---------- TASK INPUT

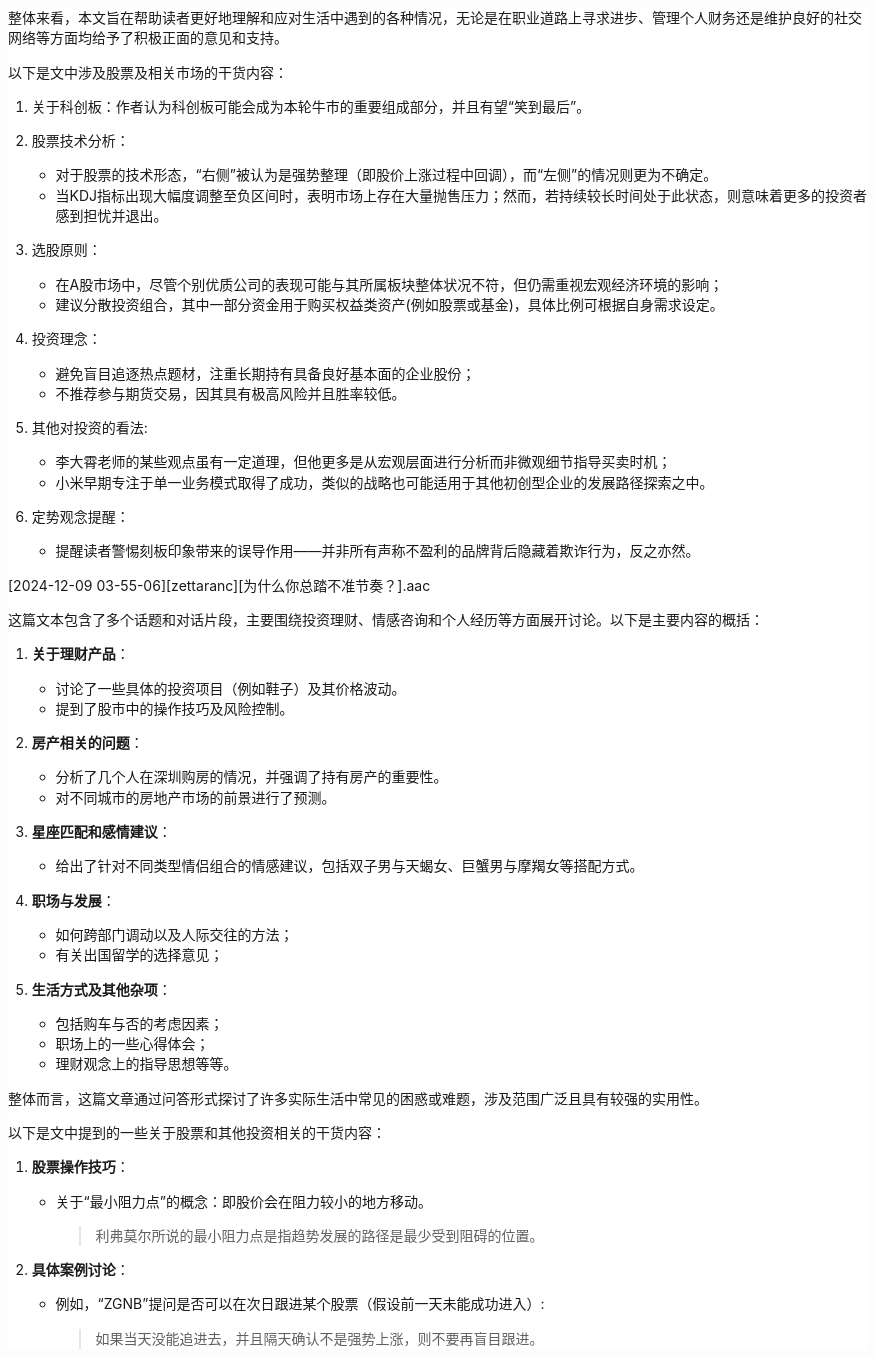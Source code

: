 整体来看，本文旨在帮助读者更好地理解和应对生活中遇到的各种情况，无论是在职业道路上寻求进步、管理个人财务还是维护良好的社交网络等方面均给予了积极正面的意见和支持。

以下是文中涉及股票及相关市场的干货内容：

1. 关于科创板：作者认为科创板可能会成为本轮牛市的重要组成部分，并且有望“笑到最后”。

2. 股票技术分析：
   - 对于股票的技术形态，“右侧”被认为是强势整理（即股价上涨过程中回调），而“左侧”的情况则更为不确定。
   - 当KDJ指标出现大幅度调整至负区间时，表明市场上存在大量抛售压力；然而，若持续较长时间处于此状态，则意味着更多的投资者感到担忧并退出。

3. 选股原则：
    - 在A股市场中，尽管个别优质公司的表现可能与其所属板块整体状况不符，但仍需重视宏观经济环境的影响；
    - 建议分散投资组合，其中一部分资金用于购买权益类资产(例如股票或基金)，具体比例可根据自身需求设定。

4. 投资理念：
    - 避免盲目追逐热点题材，注重长期持有具备良好基本面的企业股份；
    - 不推荐参与期货交易，因其具有极高风险并且胜率较低。

5. 其他对投资的看法:
    - 李大霄老师的某些观点虽有一定道理，但他更多是从宏观层面进行分析而非微观细节指导买卖时机；
    - 小米早期专注于单一业务模式取得了成功，类似的战略也可能适用于其他初创型企业的发展路径探索之中。

6. 定势观念提醒：
    - 提醒读者警惕刻板印象带来的误导作用——并非所有声称不盈利的品牌背后隐藏着欺诈行为，反之亦然。


[2024-12-09 03-55-06][zettaranc][为什么你总踏不准节奏？].aac	

这篇文本包含了多个话题和对话片段，主要围绕投资理财、情感咨询和个人经历等方面展开讨论。以下是主要内容的概括：

1. **关于理财产品**：
   - 讨论了一些具体的投资项目（例如鞋子）及其价格波动。
   - 提到了股市中的操作技巧及风险控制。

2. **房产相关的问题**：
   - 分析了几个人在深圳购房的情况，并强调了持有房产的重要性。
   - 对不同城市的房地产市场的前景进行了预测。

3. **星座匹配和感情建议**：
   - 给出了针对不同类型情侣组合的情感建议，包括双子男与天蝎女、巨蟹男与摩羯女等搭配方式。
   
4. **职场与发展**：
   - 如何跨部门调动以及人际交往的方法；
   - 有关出国留学的选择意见；

5. **生活方式及其他杂项**：
   - 包括购车与否的考虑因素；
   - 职场上的一些心得体会；
   - 理财观念上的指导思想等等。

整体而言，这篇文章通过问答形式探讨了许多实际生活中常见的困惑或难题，涉及范围广泛且具有较强的实用性。

以下是文中提到的一些关于股票和其他投资相关的干货内容：

1. **股票操作技巧**：
   - 关于“最小阻力点”的概念：即股价会在阻力较小的地方移动。
     > 利弗莫尔所说的最小阻力点是指趋势发展的路径是最少受到阻碍的位置。

2. **具体案例讨论**：
   - 例如，“ZGNB”提问是否可以在次日跟进某个股票（假设前一天未能成功进入）:
     > 如果当天没能追进去，并且隔天确认不是强势上涨，则不要再盲目跟进。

--------------------

> WORK REQUIRED: Leaving each image aside, repeat the listing above exactly.

> RESULT FOR THIS EXERCISE:
Source code

: 整体来看，本文旨在帮助读者更好地理解和应对生活中遇到的各种情况，无论是在职业道路上寻求进步、管理个人财务还是维护良好的社交网络等方面均给予了积极正面的意见和支持。

以下是文中涉及股票及相关市场的干货内容：

1. 关于科创板：作者认为科创板可能会成为本轮牛市的重要组成部分，并且有望“笑到最后”。

2. 股票技术分析：
   - 对于股票的技术形态，“右侧”被认为是强势整理（即股价上涨过程中回调），而“左侧”的情况则更为不确定。
   - 当KDJ指标出现大幅度调整至负区间时，表明市场上存在大量抛售压力；然而，若持续较长时间处于此状态，则意味着更多的投资者感到担忧并退出。

3. 选股原则：
    - 在A股市场中，尽管个别优质公司的表现可能与其所属板块整体状况不符，但仍需重视宏观经济环境的影响；
    - 建议分散投资组合，其中一部分资金用于购买权益类资产(例如股票或基金)，具体比例可根据自身需求设定。

4. 投资理念：
    - 避免盲目追逐热点题材，注重长期持有具备良好基本面的企业股份；
    - 不推荐参与期货交易，因其具有极高风险并且胜率较低。

5. 其他对投资的看法:
    - 李大霄老师的某些观点虽有一定道理，但他更多是从宏观层面进行分析而非微观细节指导买卖时机；
    - 小米早期专注于单一业务模式取得了成功，类似的战略也可能适用于其他初创型企业的发展路径探索之中。

6. 定势观念提醒：
    - 提醒读者警惕刻板印象带来的误导作用——并非所有声称不盈利的品牌背后隐藏着欺诈行为，反之亦然。


[2024-12-09 03-55-06][zettaranc][为什么你总踏不准节奏？].aac	

这篇文本包含了多个话题和对话片段，主要围绕投资理财、情感咨询和个人经历等方面展开讨论。以下是主要内容的概括：

1. **关于理财产品**：
   - 讨论了一些具体的投资项目（例如鞋子）及其价格波动。
   - 提到了股市中的操作技巧及风险控制。

2. **房产相关的问题**：
   - 分析了几个人在深圳购房的情况，并强调了持有房产的重要性。
   - 对不同城市的房地产市场的前景进行了预测。

3. **星座匹配和感情建议**：
   - 给出了针对不同类型情侣组合的情感建议，包括双子男与天蝎女、巨蟹男与摩羯女等搭配方式。
   
4. **职场与发展**：
   - 如何跨部门调动以及人际交往的方法；
   - 有关出国留学的选择意见；

5. **生活方式及其他杂项**：
   - 包括购车与否的考虑因素；
   - 职场上的一些心得体会；
   - 理财观念上的指导思想等等。

整体而言，这篇文章通过问答形式探讨了许多实际生活中常见的困惑或难题，涉及范围广泛且具有较强的实用性。

以下是文中提到的一些关于股票和其他投资相关的干货内容：

1. **股票操作技巧**：
   - 关于“最小阻力点”的概念：即股价会在阻力较小的地方移动。
     > 利弗莫尔所说的最小阻力点是指趋势发展的路径是最少受到阻碍的位置。

2. **具体案例讨论**：
   - 例如，“ZGNB”提问是否可以在次日跟进某个股票（假设前一天未能成功进入）:
     > 如果当天没能追进去，并且隔天确认不是强势上涨，则不要再盲目跟进。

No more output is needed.